Practice Activity: Examining Student Work
Plan an activity for examining student work
. Plan an activity for examining student work

Principals may need to show staff what an effective, systematic examination of student work looks like. When planning an activity, the principal will need to address the following questions:

  • Where, when, and how long will the discussion take place?
  • Who will participate?
  • What student work will you examine?
  • What questions do you hope to answer?
  • What questions will you use to focus the examination?
  • How will the activity work?
The question, “How will the activity work?” leads to the need to identify a structure or protocol to guide the examination of student work. The protocol that we developed to examine student work is described in more detail below. Even though other good protocols are available, we felt we needed to focus more sharply on defining proficiency as a team, on diagnosing student responses against the proficiency criteria, on understanding how to follow-up with a student to solicit more information and to provide useful feedback and finally to determine exactly what needs to be re-taught and how that might look all within a typical 45 minute team meeting time.

Using Student Work to Inform Instruction Protocol

This protocol to discuss student work was created to help grade level teams reflect on their definitions of proficient work on specified assignments or assessments and to reach consensus on what constitutes a proficient response as well as to diagnose the student performance in relation to proficiency to inform instruction. Each teacher will be asked to bring three samples of student work from the same assignment or assessment: a response at the top of the class, a response at the bottom of the class and a response in the middle of the class.

Part 1: Reaching Consensus about Proficiency?

What do you want your students to know and be able to do?

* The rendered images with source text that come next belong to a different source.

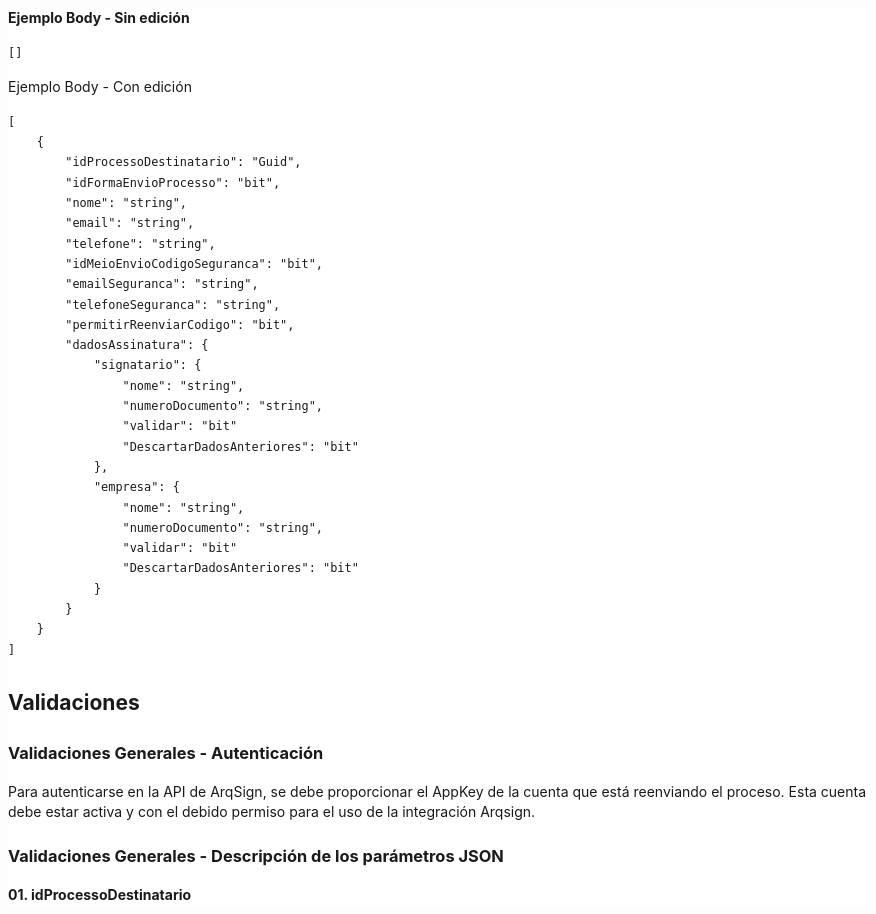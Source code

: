 **Ejemplo Body - Sin edición**

```
[]

```

Ejemplo Body - Con edición

```
[
    {
        "idProcessoDestinatario": "Guid",
        "idFormaEnvioProcesso": "bit",
        "nome": "string",
        "email": "string",
        "telefone": "string",
        "idMeioEnvioCodigoSeguranca": "bit",
        "emailSeguranca": "string",
        "telefoneSeguranca": "string",
        "permitirReenviarCodigo": "bit",
        "dadosAssinatura": {
            "signatario": {
                "nome": "string",
                "numeroDocumento": "string",
                "validar": "bit"
                "DescartarDadosAnteriores": "bit"
            },
            "empresa": {
                "nome": "string",
                "numeroDocumento": "string",
                "validar": "bit"
                "DescartarDadosAnteriores": "bit"
            }
        }
    }
]

```

## Validaciones

### Validaciones Generales - Autenticación

Para autenticarse en la API de ArqSign, se debe proporcionar el AppKey de la cuenta que está reenviando el proceso. Esta cuenta debe estar activa y con el debido permiso para el uso de la integración Arqsign.

### Validaciones Generales - Descripción de los parámetros JSON

**01. idProcessoDestinatario**
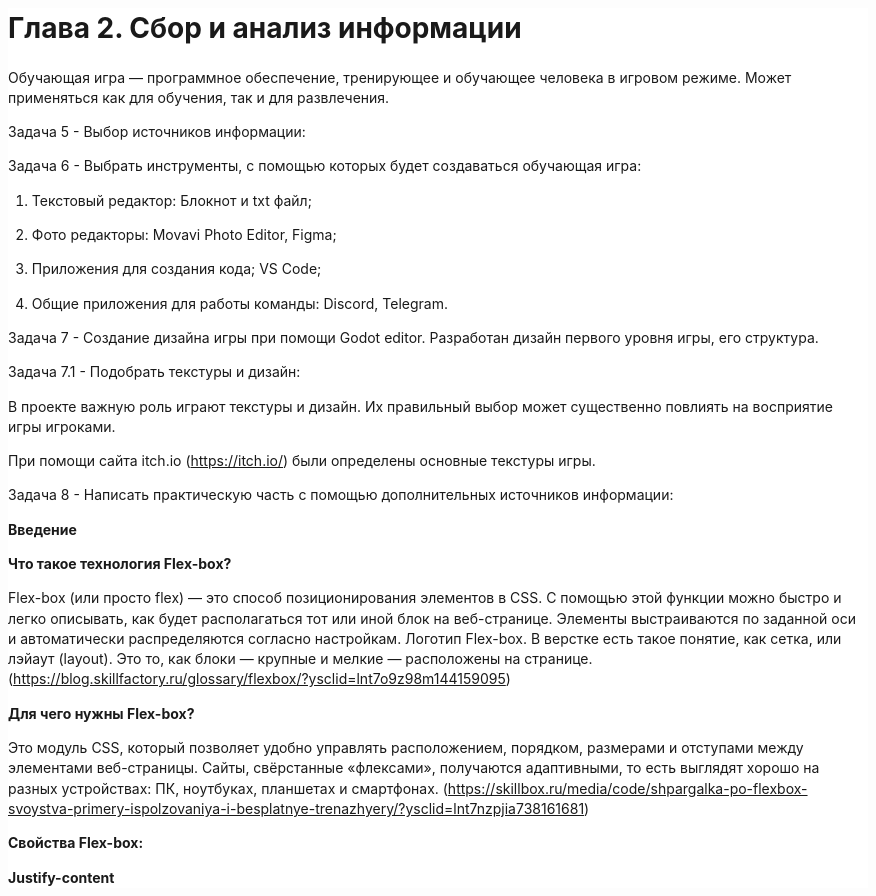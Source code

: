 #  Глава 2. Сбор и анализ информации

Обучающая игра — программное обеспечение, тренирующее и обучающее
человека в игровом режиме. Может применяться как для обучения, так и для
развлечения.

Задача 5 - Выбор источников информации:

Задача 6 - Выбрать инструменты, с помощью которых будет создаваться
обучающая игра:

1.  Текстовый редактор: Блокнот и txt файл;

2.  Фото редакторы: Movavi Photo Editor, Figma;

3.  Приложения для создания кода; VS Code;

4.  Общие приложения для работы команды: Discord, Telegram.

Задача 7 - Создание дизайна игры при помощи Godot editor. Разработан
дизайн первого уровня игры, его структура.

Задача 7.1 - Подобрать текстуры и дизайн:

В проекте важную роль играют текстуры и дизайн. Их правильный выбор
может существенно повлиять на восприятие игры игроками.

При помощи сайта itch.io (<https://itch.io/>) были определены основные
текстуры игры.

Задача 8 - Написать практическую часть с помощью дополнительных
источников информации:

**Введение**

**Что такое технология Flex-box?**

Flex-box (или просто flex) — это способ позиционирования элементов в
CSS. С помощью этой функции можно быстро и легко описывать, как будет
располагаться тот или иной блок на веб-странице. Элементы выстраиваются
по заданной оси и автоматически распределяются согласно настройкам.
Логотип Flex-box. В верстке есть такое понятие, как сетка, или лэйаут
(layout). Это то, как блоки — крупные и мелкие — расположены на
странице.
(<https://blog.skillfactory.ru/glossary/flexbox/?ysclid=lnt7o9z98m144159095>)

**Для чего нужны Flex-box?**

Это модуль CSS, который позволяет удобно управлять расположением,
порядком, размерами и отступами между элементами веб-страницы. Сайты,
свёрстанные «флексами», получаются адаптивными, то есть выглядят хорошо
на разных устройствах: ПК, ноутбуках, планшетах и смартфонах.
(<https://skillbox.ru/media/code/shpargalka-po-flexbox-svoystva-primery-ispolzovaniya-i-besplatnye-trenazhyery/?ysclid=lnt7nzpjia738161681>)

**Свойства Flex-box:**

**Justify-content**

In the first part the facilitator will ask the following questions to assist the team in reflecting on their prior decisions about the assignment or assessment and in reaching consensus on what constitutes a proficient response.

  • What did you ask the students to do?
  • Which Maryland Content Standard indicator and objective were you assessing?
  • What did you consider proficient performance on this assignment?
  • Exactly what did students need to say or write for you to consider their work proficient?
  • Did you assign scores to the work? If so, how did you distinguish between scores?

Part 2: Diagnosing Student Strengths and Needs to Inform Instruction

After reaching consensus, each teacher will read his/her three sample student responses, and the team will diagnose strengths and needs and identify next instructional steps. The team will be examining what the response demonstrates the student knows and can do and what the student has not demonstrated he knows and can do. The team will be discussing where the teacher should take the student next instructionally. They will be answering that question for three groups of students: high, low and middle performance students on that assignment. The middle student will provide information about what the teacher needs to do instructionally for the class. The bottom student will provide information for what you need to do for that student. And the top student performance will drive the discussion about how to extend/enhance instruction. The team will be answering the following questions:

Where are my students? What evidence do I have to know that?

  • What did the student demonstrate that they knew?
  • What misconceptions or wrong information did the student have?
  • What did the student not demonstrate?
  • How would you find out if they knew it?
  • With hindsight, did the assignment give students a good opportunity to demonstrate what they knew?

What do you do if they do not know it? What do you do if they already know it?

Based on the team's diagnosis of the student performance, what do you do next with that student?